This last obscure comment refers back to something that he discussed in Storefront Hitchcock a 1998 performance film directed by Jonathan Demme. In the film, Hitchcock explains that the bottom of the Isle of Wight is disappearing at a rate of 10 feet per year. The result is that misdirected ghosts are actually now levitating somewhere high in the air, wandering where sheer cliffs used to be.
Hitchcocks storytelling tries to convinces listeners of the possibility of the incomprehensible. In the aforementioned performance, he delights the audience with tales of NASA astronauts having their spines stacked until theyre giants and takes time to extensively construct the way a blown out candle relates to minataurs that swaddle humans in duct tape and launch them into a reverse gravity fall. Entirely odd, yes, but his explanation is simple.

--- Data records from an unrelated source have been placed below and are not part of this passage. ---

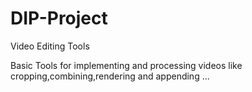 # DIP-Project
Video Editing Tools

Basic Tools for implementing and processing videos like cropping,combining,rendering and appending ...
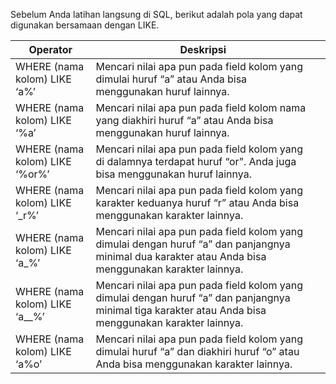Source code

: Sebelum Anda latihan langsung di SQL, berikut adalah pola yang dapat digunakan bersamaan dengan LIKE.

| Operator                       | Deskripsi                                                                                                                                              |     |
| ------------------------------ | ------------------------------------------------------------------------------------------------------------------------------------------------------ | --- |
| WHERE (nama kolom) LIKE ‘a%’   | Mencari nilai apa pun pada field kolom yang dimulai huruf “a” atau Anda bisa menggunakan huruf lainnya.                                                |     |
| WHERE (nama kolom) LIKE ‘%a’   | Mencari nilai apa pun pada field kolom nama yang diakhiri huruf “a” atau Anda bisa menggunakan huruf lainnya.                                          |     |
| WHERE (nama kolom) LIKE ‘%or%’ | Mencari nilai apa pun pada field kolom yang di dalamnya terdapat huruf “or”. Anda juga bisa menggunakan huruf lainnya.                                 |     |
| WHERE (nama kolom) LIKE ‘_r%’  | Mencari nilai apa pun pada field kolom yang karakter keduanya huruf “r” atau Anda bisa menggunakan karakter lainnya.                                   |     |
| WHERE (nama kolom) LIKE ‘a_%’  | Mencari nilai apa pun pada field kolom yang dimulai dengan huruf “a” dan panjangnya minimal dua karakter atau Anda bisa menggunakan karakter lainnya.  |     |
| WHERE (nama kolom) LIKE ‘a__%’ | Mencari nilai apa pun pada field kolom yang dimulai dengan huruf “a” dan panjangnya minimal tiga karakter atau Anda bisa menggunakan karakter lainnya. |     |
| WHERE (nama kolom) LIKE ‘a%o’  | Mencari nilai apa pun pada field kolom yang dimulai huruf “a” dan diakhiri huruf “o” atau Anda bisa menggunakan karakter lainnya.                      |     |
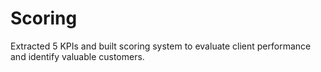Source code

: # Scoring

Extracted 5 KPIs and built scoring system to evaluate client performance and identify valuable customers.
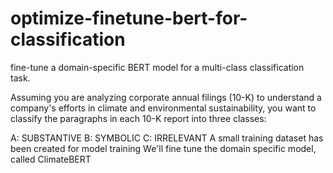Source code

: # optimize-finetune-bert-for-classification
fine-tune a domain-specific BERT model for a multi-class classification task.

Assuming you are analyzing corporate annual filings (10-K) to understand a company's efforts in climate and environmental sustainability, you want to classify the paragraphs in each 10-K report into three classes:

A: SUBSTANTIVE
B: SYMBOLIC
C: IRRELEVANT
A small training dataset has been created for model training
We'll fine tune the domain specific model, called ClimateBERT
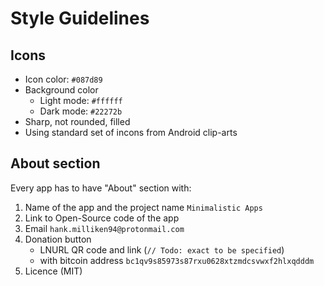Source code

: # Style Guidelines

## Icons
- Icon color: `#087d89`
- Background color
  - Light mode: `#ffffff` 
  - Dark mode: `#22272b`
- Sharp, not rounded, filled
- Using standard set of incons from Android clip-arts

## About section
Every app has to have "About" section with:

1. Name of the app and the project name `Minimalistic Apps`
2. Link to Open-Source code of the app
3. Email `hank.milliken94@protonmail.com`
4. Donation button 
   * LNURL QR code and link (`// Todo: exact to be specified`)
   * with bitcoin address `bc1qv9s85973s87rxu0628xtzmdcsvwxf2hlxqdddm` 
6. Licence (MIT)

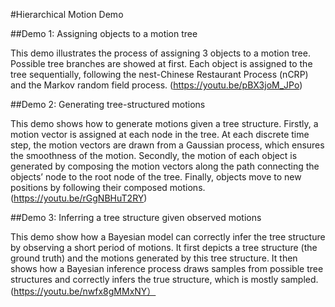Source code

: #Hierarchical Motion Demo

##Demo 1: Assigning objects to a motion tree

This demo illustrates the process of assigning 3 objects to a motion tree. Possible tree branches are showed at first. Each object is assigned to the tree sequentially, following the nest-Chinese Restaurant Process (nCRP) and the Markov random field process. 
(https://youtu.be/pBX3joM_JPo)

##Demo 2: Generating tree-structured motions

This demo shows how to generate motions given a tree structure. Firstly, a motion vector is assigned at each node in the tree. At each discrete time step, the motion vectors are drawn from a Gaussian process, which ensures the smoothness of the motion. Secondly, the motion of each object is generated by composing the motion vectors along the path connecting the objects’ node to the root node of the tree. Finally, objects move to new positions by following their composed motions. 
(https://youtu.be/rGgNBHuT2RY)

##Demo 3: Inferring a tree structure given observed motions

This demo show how a Bayesian model can correctly infer the tree structure by observing a short period of motions. It first depicts a tree structure (the ground truth) and the motions generated by this tree structure. It then shows how a Bayesian inference process draws samples from possible tree structures and correctly infers the true structure, which is mostly sampled.
(https://youtu.be/nwfx8gMMxNY）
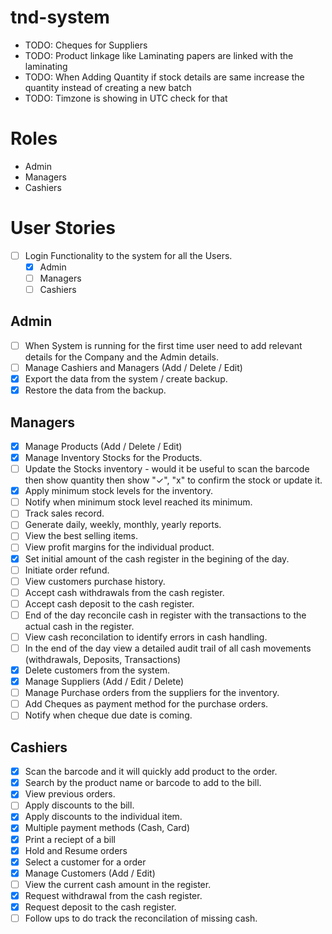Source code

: # tnd-system

-   TODO: Cheques for Suppliers
-   TODO: Product linkage like Laminating papers are linked with the laminating
-   TODO: When Adding Quantity if stock details are same increase the quantity instead of creating a new batch
-   TODO: Timzone is showing in UTC check for that

# Roles
- Admin
- Managers
- Cashiers

# User Stories
- [ ] Login Functionality to the system for all the Users.
  - [x] Admin
  - [ ] Managers
  - [ ] Cashiers

## Admin
- [ ] When System is running for the first time user need to add relevant details for the Company and the Admin details.
- [ ] Manage Cashiers and Managers (Add / Delete / Edit)
- [x] Export the data from the system / create backup.
- [x] Restore the data from the backup.

## Managers
- [x] Manage Products (Add / Delete / Edit)
- [x] Manage Inventory Stocks for the Products.
- [ ] Update the Stocks inventory - would it be useful to scan the barcode then show quantity then show "✓", "x" to confirm the stock or update it.
- [x] Apply minimum stock levels for the inventory.
- [ ] Notify when minimum stock level reached its minimum.
- [ ] Track sales record.
- [ ] Generate daily, weekly, monthly, yearly reports.
- [ ] View the best selling items.
- [ ] View profit margins for the individual product.
- [x] Set initial amount of the cash register in the begining of the day.
- [ ] Initiate order refund.
- [ ] View customers purchase history.
- [ ] Accept cash withdrawals from the cash register.
- [ ] Accept cash deposit to the cash register.
- [ ] End of the day reconcile cash in register with the transactions to the actual cash in the register.
- [ ] View cash reconcilation to identify errors in cash handling.
- [ ] In the end of the day view a detailed audit trail of all cash movements (withdrawals, Deposits, Transactions)
- [x] Delete customers from the system.
- [x] Manage Suppliers (Add / Edit / Delete)
- [ ] Manage Purchase orders from the suppliers for the inventory.
- [ ] Add Cheques as payment method for the purchase orders.
- [ ] Notify when cheque due date is coming.

## Cashiers
- [x] Scan the barcode and it will quickly add product to the order.
- [x] Search by the product name or barcode to add to the bill.
- [x] View previous orders.
- [ ] Apply discounts to the bill.
- [x] Apply discounts to the individual item.
- [x] Multiple payment methods (Cash, Card)
- [x] Print a reciept of a bill
- [x] Hold and Resume orders
- [x] Select a customer for a order
- [x] Manage Customers (Add / Edit)
- [ ] View the current cash amount in the register.
- [x] Request withdrawal from the cash register.
- [x] Request deposit to the cash register.
- [ ] Follow ups to do track the reconcilation of missing cash.
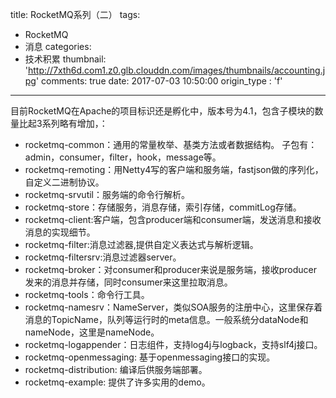 title: RocketMQ系列（二）
tags:
  - RocketMQ
  - 消息
categories:
  - 技术积累
thumbnail: 'http://7xth6d.com1.z0.glb.clouddn.com/images/thumbnails/accounting.jpg'
comments: true
date: 2017-07-03 10:50:00
origin_type : 'f'

---

目前RocketMQ在Apache的项目标识还是孵化中，版本号为4.1，包含子模块的数量比起3系列略有增加，：

* rocketmq-common：通用的常量枚举、基类方法或者数据结构。 子包有：admin，consumer，filter，hook，message等。
* rocketmq-remoting：用Netty4写的客户端和服务端，fastjson做的序列化，自定义二进制协议。
* rocketmq-srvutil：服务端的命令行解析。
* rocketmq-store：存储服务，消息存储，索引存储，commitLog存储。
* rocketmq-client:客户端，包含producer端和consumer端，发送消息和接收消息的实现细节。
* rocketmq-filter:消息过滤器,提供自定义表达式与解析逻辑。
* rocketmq-filtersrv:消息过滤器server。
* rocketmq-broker：对consumer和producer来说是服务端，接收producer发来的消息并存储，同时consumer来这里拉取消息。
* rocketmq-tools：命令行工具。
* rocketmq-namesrv：NameServer，类似SOA服务的注册中心，这里保存着消息的TopicName，队列等运行时的meta信息。一般系统分dataNode和nameNode，这里是nameNode。
* rocketmq-logappender：日志组件，支持log4j与logback，支持slf4j接口。
* rocketmq-openmessaging: 基于openmessaging接口的实现。
* rocketmq-distribution: 编译后供服务端部署。
* rocketmq-example: 提供了许多实用的demo。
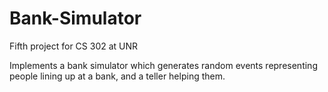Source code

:# Bank-Simulator
Fifth project for CS 302 at UNR

Implements a bank simulator which generates random events representing people lining up at a bank, and a teller helping them.
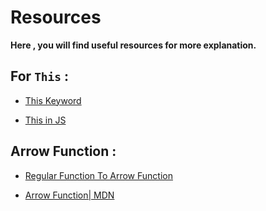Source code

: # Resources

**Here , you will find useful resources for more explanation.**

## For `This` :

- [This Keyword](https://betterprogramming.pub/understanding-the-this-keyword-in-javascript-cb76d4c7c5e8)

- [This in JS](https://www.w3schools.com/js/js_this.asp)

## Arrow Function :

- [Regular Function To Arrow Function](https://medium.com/@obiagba.mary.ifeoma/understanding-regular-function-converting-to-arrow-function-3121446a663)

- [Arrow Function| MDN](https://developer.mozilla.org/en-US/docs/Web/JavaScript/Reference/Functions/Arrow_functions)
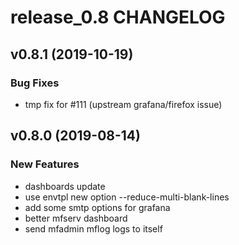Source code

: # release_0.8 CHANGELOG

## v0.8.1 (2019-10-19)

### Bug Fixes

- tmp fix for #111 (upstream grafana/firefox issue)

## v0.8.0 (2019-08-14)

### New Features

- dashboards update
- use envtpl new option --reduce-multi-blank-lines
- add some smtp options for grafana
- better mfserv dashboard
- send mfadmin mflog logs to itself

"I just like telling stories to people," he claims. "I also feel that my stories onstage complement the songs not literally, but they help the audience to see the song, as well as hear it.... Mystery is still a spotlight, it's just a subtle one."
HITCHCOCK ON DYLAN
After spending years fencing with rock history's oddball lyricists, Hitchcock has finally taken the time to ruminate on yet another one that's a tad more blunt in its emphasis. The legendary Bob Dylan's sombre songs have probably helped to straighten out the former Soft Boys's constantly veering ideas. In the liner notes for his new release, Robyn Sings, a double album of live Dylan covers, Hitchcock points out that he is not interpreting the songs here, he's merely singing them.
"Robyn Sings isn't a Dylan tribute," he says. "It's an acknowledgement of the part of me that Dylan unwittingly shaped. A kind of ode to my own compost."
Hitchcock notes that Dylan altered the way he observes both himself and the world around him. It may have made him a tad more cynical and negative at times, but it forces him to consistently learn new things as a person and writer.
For those always wanting to know what the term "slow-burning" meant, Robyn Sings is heavy-handed enough to tear the sails from any wistful mind. The first disc starts with Robyn stating, "This is my favourite song. This is why I started writing songs," before launching into a beautifully earnest version of the Dylan classic "Visions of Johanna" from Blonde on Blonde. As Hitchcock shrewdly sings the tune, its almost as if hes actually savouring the very taste of the sounds coming from his mouth.
"I love those words," says Hitchcock. "The whole of my songwriting career could sink without trace into 'Visions of Johanna' and drown happily. And I know I'm good! Ain't no modest mouse!"
Although this song may represent Hitchcocks most sanctimonious ego, he betters himself later on with a delicate version of "Not Dark Yet" and a cheeky epic narrative on "Desolation Row." On the second disc, he cranks it out with a full band on a rabble- rousing re-creation of Dylans 1966 Albert Hall concert, complete with the (however mis-timed) historically-accurate shouts of "Judas!"
Really, though, it only makes sense that Hitchcock is impressed by the Dylan mystique. In March 2001, Pink Floyd's David Gilmour unearthed a previously unheard demo by Syd Barrett from the early 60s called "The Bob Dylan Blues." It's incredible how those influences just keep spinning around.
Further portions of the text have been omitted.